This is the blog area for the Evangelical Philosophical Society and its journal, Philosophia Christi.

Tuesday, June 3, 2014

The Phantom, Notre Dame, and Fish Eyes

In late May of this year my wife, step-son, and I—along with a group of students and faculty from my school—went on a tour to London and Paris. It was my fourth trip to London. Before my mom died, she and I had gone there and to Oxford twice, and then my wife and I went a year ago, when we were actually able to spend our first anniversary amidst the towering spires of Oxford.

Save for sharing a brief summary of C.S. Lewis as philosopher, I had no official duties as chaperone on this year’s trip, so I could relax and just take in the sights—and sites. From seeing Wicked and (with EPS vice president Mark Foreman) Phantom of the Opera, to attending Evensong at St. Margaret’s next to Westminster Abbey, to visiting Oxford—an embodiment of the nobility of the intellectual tradition, as my buddy Jerry Walls puts it—England was wonderful as always.
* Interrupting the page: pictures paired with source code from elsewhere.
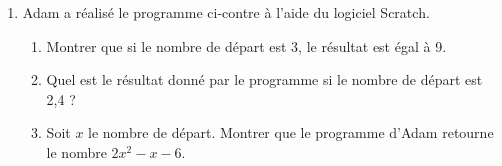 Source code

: \begin{minipage}{9cm}
\begin{enumerate}
\item Adam a réalisé le programme ci-contre à l’aide du logiciel Scratch.
\begin{enumerate}
	\item Montrer que si le nombre de départ est 3, le résultat est égal à 9.
	\item Quel est le résultat donné par le programme si le nombre de départ est 2,4 ?
	\item Soit $x$ le nombre de départ. Montrer que le programme d’Adam retourne le nombre $2x^2 - x - 6$.
\end{enumerate}
\end{enumerate}
\end{minipage}
\hfill
\begin{minipage}{9cm}
\begin{scratch}[scale=0.75,print]
							        	\end{scratch}
\end{minipage}

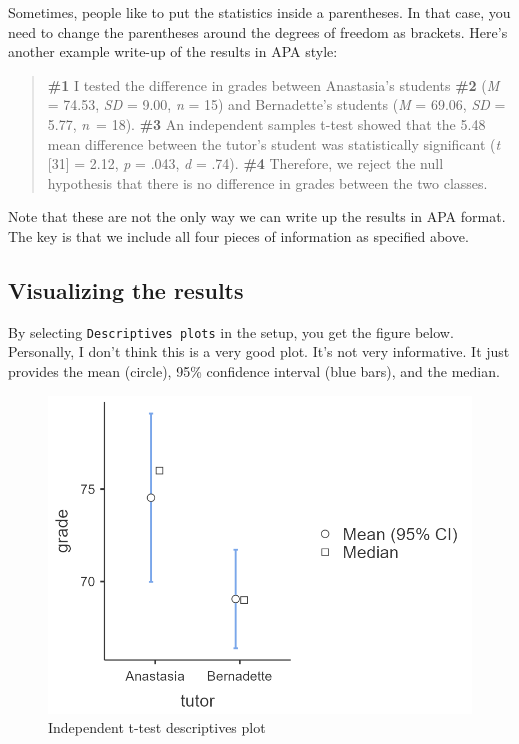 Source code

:\documentclass[
]{book}
\begin{document}
Sometimes, people like to put the statistics inside a parentheses. In that case, you need to change the parentheses around the degrees of freedom as brackets. Here's another example write-up of the results in APA style:

\begin{quote}
\textbf{\#1} I tested the difference in grades between Anastasia's students \textbf{\#2} (\emph{M} = 74.53, \emph{SD} = 9.00, \emph{n} = 15) and Bernadette's students (\emph{M} = 69.06, \emph{SD} = 5.77, \emph{n}~= 18). \textbf{\#3} An independent samples t-test showed that the 5.48 mean difference between the tutor's student was statistically significant (\emph{t} {[}31{]} = 2.12, \emph{p} = .043, \emph{d} = .74). \textbf{\#4} Therefore, we reject the null hypothesis that there is no difference in grades between the two classes.
\end{quote}

Note that these are not the only way we can write up the results in APA format. The key is that we include all four pieces of information as specified above.

\hypertarget{visualizing-the-results}{%
\subsection{Visualizing the results}\label{visualizing-the-results}}

By selecting \texttt{Descriptives\ plots} in the setup, you get the figure below. Personally, I don't think this is a very good plot. It's not very informative. It just provides the mean (circle), 95\% confidence interval (blue bars), and the median.

\begin{figure}

{\centering \includegraphics[width=1\linewidth]{images/02-independent_t-test/independent_t-test_plot2} 

}

\caption{Independent t-test descriptives plot}\label{fig:unnamed-chunk-9}
\end{figure}
\end{document}
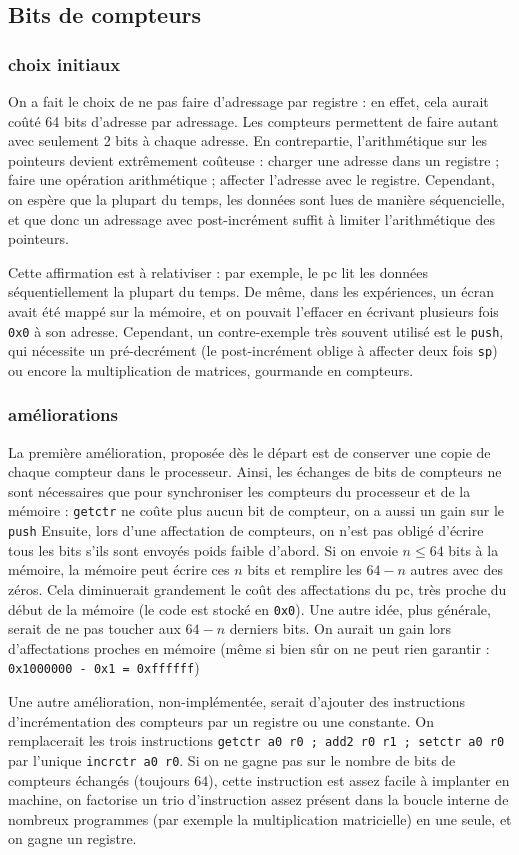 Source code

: \documentclass[architecture]{compas2018}
\begin{document}
\subsection{Bits de compteurs}
\subsubsection{choix initiaux}
On a fait le choix de ne pas faire d'adressage par registre : en effet, cela aurait coûté 64 bits d'adresse par adressage. Les compteurs permettent de faire autant avec seulement 2 bits à chaque adresse. En contrepartie, l'arithmétique sur les pointeurs devient extrêmement coûteuse : charger une adresse dans un registre ; faire une opération arithmétique ; affecter l'adresse avec le registre. Cependant, on espère que la plupart du temps, les données sont lues de manière séquencielle, et que donc un adressage avec post-incrément suffit à limiter l'arithmétique des pointeurs.\par
Cette affirmation est à relativiser : par exemple, le pc lit les données séquentiellement la plupart du temps. De même, dans les expériences, un écran avait été mappé sur la mémoire, et on pouvait l'effacer en écrivant plusieurs fois \texttt{0x0} à son adresse. Cependant, un contre-exemple très souvent utilisé est le \texttt{push}, qui nécessite un pré-decrément (le post-incrément oblige à affecter deux fois \texttt{sp}) ou encore la multiplication de matrices, gourmande en compteurs.
\subsubsection{améliorations}
La première amélioration, proposée dès le départ est de conserver une copie de chaque compteur dans le processeur. Ainsi, les échanges de bits de compteurs ne sont nécessaires que pour synchroniser les compteurs du processeur et de la mémoire : \texttt{getctr} ne coûte plus aucun bit de compteur, on a aussi un gain sur le \texttt{push}
Ensuite, lors d'une affectation de compteurs, on n'est pas obligé d'écrire tous les bits s'ils sont envoyés poids faible d'abord. Si on envoie $n\leqslant 64$ bits à la mémoire, la mémoire peut écrire ces $n$ bits et remplire les $64-n$ autres avec des zéros. Cela diminuerait grandement le coût des affectations du pc, très proche du début de la mémoire (le code est stocké en \texttt{0x0}). Une autre idée, plus générale, serait de ne pas toucher aux $64-n$ derniers bits. On aurait un gain lors d'affectations proches en mémoire (même si bien sûr on ne peut rien garantir : \texttt{0x1000000 - 0x1 = 0xffffff})\par
Une autre amélioration, non-implémentée, serait d'ajouter des instructions d'incrémentation des compteurs par un registre ou une constante. On remplacerait les trois instructions \texttt{getctr a0 r0 ; add2 r0 r1 ; setctr a0 r0} par l'unique \texttt{incrctr a0 r0}. Si on ne gagne pas sur le nombre de bits de compteurs échangés (toujours $64$), cette instruction est assez facile à implanter en machine, on factorise un trio d'instruction assez présent dans la boucle interne de nombreux programmes (par exemple la multiplication matricielle) en une seule, et on gagne un registre.
\end{document}
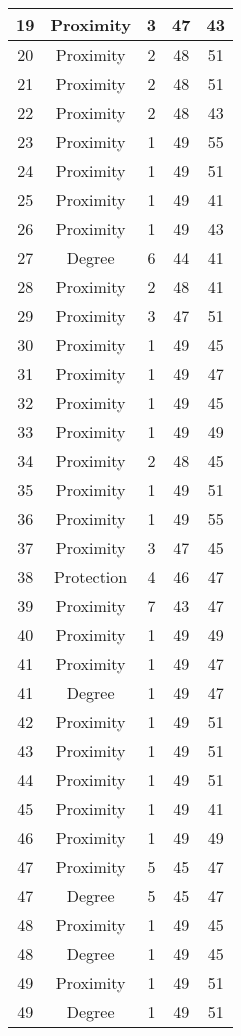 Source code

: \documentclass[results.tex]{subfiles}
\begin{document}
\begin{center}
\begin{tabular}{| c || c | c | c | c |}
    19 & Proximity & 3 & 47 & 43 \\ 
    \hline
    20 & Proximity & 2 & 48 & 51 \\ 
    \hline
    21 & Proximity & 2 & 48 & 51 \\ 
    \hline
    22 & Proximity & 2 & 48 & 43 \\ 
    \hline
    23 & Proximity & 1 & 49 & 55 \\ 
    \hline
    24 & Proximity & 1 & 49 & 51 \\ 
    \hline
    25 & Proximity & 1 & 49 & 41 \\ 
    \hline
    26 & Proximity & 1 & 49 & 43 \\ 
    \hline
    27 & Degree & 6 & 44 & 41 \\ 
    \hline
    28 & Proximity & 2 & 48 & 41 \\ 
    \hline
    29 & Proximity & 3 & 47 & 51 \\ 
    \hline
    30 & Proximity & 1 & 49 & 45 \\ 
    \hline
    31 & Proximity & 1 & 49 & 47 \\ 
    \hline
    32 & Proximity & 1 & 49 & 45 \\ 
    \hline
    33 & Proximity & 1 & 49 & 49 \\ 
    \hline
    34 & Proximity & 2 & 48 & 45 \\ 
    \hline
    35 & Proximity & 1 & 49 & 51 \\ 
    \hline
    36 & Proximity & 1 & 49 & 55 \\ 
    \hline
    37 & Proximity & 3 & 47 & 45 \\ 
    \hline
    38 & Protection & 4 & 46 & 47 \\ 
    \hline
    39 & Proximity & 7 & 43 & 47 \\ 
    \hline
    40 & Proximity & 1 & 49 & 49 \\ 
    \hline
    41 & Proximity & 1 & 49 & 47 \\ 
    \hline
    41 & Degree & 1 & 49 & 47 \\ 
    \hline
    42 & Proximity & 1 & 49 & 51 \\ 
    \hline
    43 & Proximity & 1 & 49 & 51 \\ 
    \hline
    44 & Proximity & 1 & 49 & 51 \\ 
    \hline
    45 & Proximity & 1 & 49 & 41 \\ 
    \hline
    46 & Proximity & 1 & 49 & 49 \\ 
    \hline
    47 & Proximity & 5 & 45 & 47 \\ 
    \hline
    47 & Degree & 5 & 45 & 47 \\ 
    \hline
    48 & Proximity & 1 & 49 & 45 \\ 
    \hline
    48 & Degree & 1 & 49 & 45 \\ 
    \hline
    49 & Proximity & 1 & 49 & 51 \\ 
    \hline
    49 & Degree & 1 & 49 & 51 \\ 
    \hline   \end{tabular}
\end{center}
\end{document}
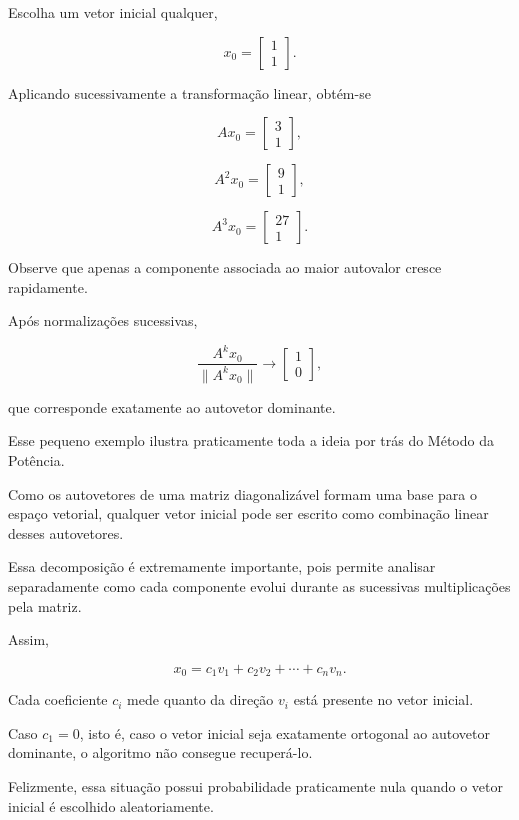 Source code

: \documentclass[12pt, a4paper]{article}
\begin{document}
Escolha um vetor inicial qualquer,

\[
x_0=
\begin{bmatrix}
1\\
1
\end{bmatrix}.
\]

Aplicando sucessivamente a transformação linear, obtém-se

\[
Ax_0=
\begin{bmatrix}
3\\
1
\end{bmatrix},
\]

\[
A^2x_0=
\begin{bmatrix}
9\\
1
\end{bmatrix},
\]

\[
A^3x_0=
\begin{bmatrix}
27\\
1
\end{bmatrix}.
\]

Observe que apenas a componente associada ao maior autovalor cresce rapidamente.

Após normalizações sucessivas,

\[
\frac{A^kx_0}{\|A^kx_0\|}
\longrightarrow
\begin{bmatrix}
1\\
0
\end{bmatrix},
\]

que corresponde exatamente ao autovetor dominante.

Esse pequeno exemplo ilustra praticamente toda a ideia por trás do Método da Potência.

Como os autovetores de uma matriz diagonalizável formam uma base para o espaço vetorial, qualquer vetor inicial pode ser escrito como combinação linear desses autovetores.

Essa decomposição é extremamente importante, pois permite analisar separadamente como cada componente evolui durante as sucessivas multiplicações pela matriz.

Assim,

\[
x_0
=
c_1v_1+c_2v_2+\cdots+c_nv_n.
\]

Cada coeficiente \(c_i\) mede quanto da direção \(v_i\) está presente no vetor inicial.

Caso \(c_1=0\), isto é, caso o vetor inicial seja exatamente ortogonal ao autovetor dominante, o algoritmo não consegue recuperá-lo.

Felizmente, essa situação possui probabilidade praticamente nula quando o vetor inicial é escolhido aleatoriamente.
\end{document}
Not the food so much, with their penchant for adding beans to every plate for inexplicable reasons and refusing to remove fish heads before serving them—though I suppose even this is one of England’s many charms.

Paris was just breathtaking, its aesthetic eclipsing even that of London, perhaps because Paris was not bombed as London was during WWII. Seeing the Notre Dame Cathedral, my wife’s favorite stop on the trip, was nothing less than transportive. The Gothic structure took 200 years to build, and I couldn’t help but wonder, as I stood mesmerized before it, what sort of worldview could inspire such an accomplishment? Surely nothing as drab and arid as materialism.

David Bentley Hart likes to point out that what is certain is that, to this point, most of the unquestionably sublime achievements of the human intellect and imagination have arisen in worlds shaped by some vision of transcendent truth.

My step-son’s favorite part of the trip was Versailles, especially the Hall of Mirrors, where World War I officially came to an end. As a history major he was practically moved to tears there after having been a bit of a reluctant tourist until then.

My favorite was the Louvre, and recently reading C. S. Lewis’s An Experiment in Criticism proved a great help in developing my appreciation for the experience. It’s a book I should have read much sooner, teaching us not just how to be better and more discriminating readers, but how to appreciate nature more, listen to music, and look at art. Really looking and listening, allowing the literature or scenic beauty or musical performance or artwork to capture us, speak to us, and do its magic: it takes patience to listen and look carefully enough to penetrate appearances and see and hear what’s there beneath the surface.The paintings I looked at spoke about the sublimity of the everyday, the importance of self-examination, the echoes of beauty in the provincial, the intimations of eternity in the temporal. Seemingly ubiquitous nudity in the art led to reflections on the distinction between art and pornography—with some more help from Lewis, this time his “looking at” versus “looking along” distinction, which can help explain the original scandal of the ornate and risqué artwork outside the Paris Opera House.

Whenever I go to places like London or Paris or Rome with their venerable, storied, and protracted histories, I’m always amazed at the mixed bag those stories offer, from the ignoble to the sublime and everything in between. I couldn’t help but think that the process of sifting through history to learn its lessons, to bend our ear to its voices, to celebrate what’s worth commemorating and mourn what’s worth lamenting, requires that we bring more to our examination of history than the sensibility of a faithful chronicler.

Historians have to choose what to accentuate from among the plethora of historical details, but as human beings, all of us have to distinguish between the tragedies and triumphs of the past. And history itself doesn’t provide the tools for such discernment. History records what happened, but the rest of the humanities—most certainly including philosophy—are necessary to separate the wheat from the chaff, the virtuous from the vicious, the beautiful from the ugly, the kind from the cruel.

After seeing the fifth site of a beheading or hanging, reported in perfunctory and sanguine fashion by a tour guide treating it as casually as a gelato stand, I couldn’t help but worry about a creeping callousness of heart. Enjoying the Jack the Ripper walking tour as much as I did exacerbated my fears all the more, I have to confess.

Outside the British Library, where the Magna Carta is on display, I sat down and wrote a bit about this issue, of which this is an excerpt: 
When we study history without including the necessary evaluative components, the problem seems to be not just bland storytelling, but a narrative lacking humanity. Sometimes I think this is what can bother me about certain tours in which abysmal human failures and tragedies are used as punctuation marks, attention-grabbing or even entertaining aspects of the experience. The danger of desensitization looms—only intensified by the historical distances involved. The study of history, then, needs evaluation. Good history needs to retain its humanity, which requires it contain a critical stance whose force comes from beyond the confines of history alone. Good history isn’t possible without the other humanities.
So a wonderful trip overall, and, like everything else, great fodder for a bit of philosophical reflection. One more of which, if I may: Going to France made me regret not keeping up with my French. In general I wish I’d taken my language studies in the past—New Testament Greek and French—more seriously. Learning a language, far from being a mere hoop to jump through, is a great discipline. It requires we conform to it rather than it accommodate us, and going abroad is a poignant reminder that it’s not just an academic matter. Proficiency in a language provides a window into another culture and an opportunity for another real eye opener.